Yet, at the time, nobody really cared about Apple. The two big sellers where
the TRS-80 and the Commodore PET. Apple was a distant third who most people
thought was too expensive. It was relevant only because it was the only third
place contender.

TRS-80 and PET were both pre-ordered in higher volumes than what Apple sold
per year in the first couple of years.

But they get the vast majority of the article, including a lot of attention
for the (for the purpose of that article) irrelevant Apple I (it was sold as a
kit, sold in the low hundreds, and had plenty of competition which the article
ignores).

The worst outright error in the article is to claim the 6502 was designed by
Rockwell - of course it was designed by Chuck Peddle, Bill Mensch and a few
others at MOS Technologies (Bill Mensch incidentally _still_ produce new
models of it). Peddle was the person who personally got the 6502 off the
ground and was responsible for the low price point - without Peddle, the Apple
computers would've looked a whole lot different...

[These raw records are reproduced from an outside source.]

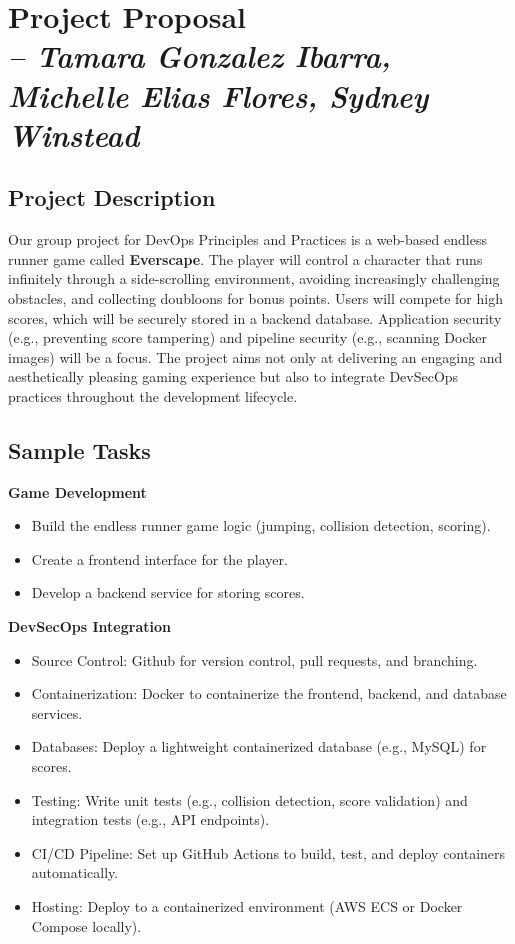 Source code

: \chapter{Project Proposal \\
\small{\textit{-- Tamara Gonzalez Ibarra, Michelle Elias Flores, Sydney Winstead}}
\label{Chapter::itProjectProposal}}

\section{Project Description}
Our group project for DevOps Principles and Practices is a web-based endless runner game called \textbf{Everscape}. The player will control a character that runs infinitely through a side-scrolling environment, avoiding increasingly challenging obstacles, and collecting doubloons for bonus points. Users will compete for high scores, which will be securely stored in a backend database. Application security (e.g., preventing score tampering) and pipeline security (e.g., scanning Docker images) will be a focus.
The project aims not only at delivering an engaging and aesthetically pleasing gaming experience but also to integrate DevSecOps practices throughout the development lifecycle. 

\section{Sample Tasks}
\textbf{Game Development}
\begin{itemize}
    \item Build the endless runner game logic (jumping, collision detection, scoring).
    \item Create a frontend interface for the player.
    \item Develop a backend service for storing scores.
\end{itemize}
\textbf{DevSecOps Integration}
\begin{itemize}
    \item Source Control: Github for version control, pull requests, and branching.
    \item Containerization: Docker to containerize the frontend, backend, and database services.
    \item Databases: Deploy a lightweight containerized database (e.g., MySQL) for  scores.
    \item Testing: Write unit tests (e.g., collision detection, score validation) and integration tests (e.g., API endpoints).
    \item CI/CD Pipeline: Set up GitHub Actions to build, test, and deploy containers automatically.
    \item Hosting: Deploy to a containerized environment (AWS ECS or Docker Compose locally).
\end{itemize}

And the PET entry gets an incorrect NOTE about Commodore's start of the PET
project which really only serves to diminish it's role (in reality, Commodore
had bought MOS long before, and it was Chuck Peddle who had the responsibility
to do a new computer and wanted to talk to Apple as an option before they
decided whether to go ahead and do their own machine - the note doesn't match
what _either_ Chuck Peddle or Woz says about it, though Peddle and Woz have
very different accounts of the discussions). It also makes it seem like
Commodore had nothing, but Peddle had designed numerous boards around the
6502, including the KIM computer.

If you're going to insert notes like that, why's there no note about how
Commodore bid for a deal with Radio Shack to be their computer supplier, but
Roach at Radio Shack opted to have his team develop his own instead? It's a
similar story, yet somehow it's important only when it involves Apple.

This is pretty par for the course for coverage of the start of the home
computer era. There are few outright errors in that article, but it's biased
in a way that contributes to making Apple seem far more important.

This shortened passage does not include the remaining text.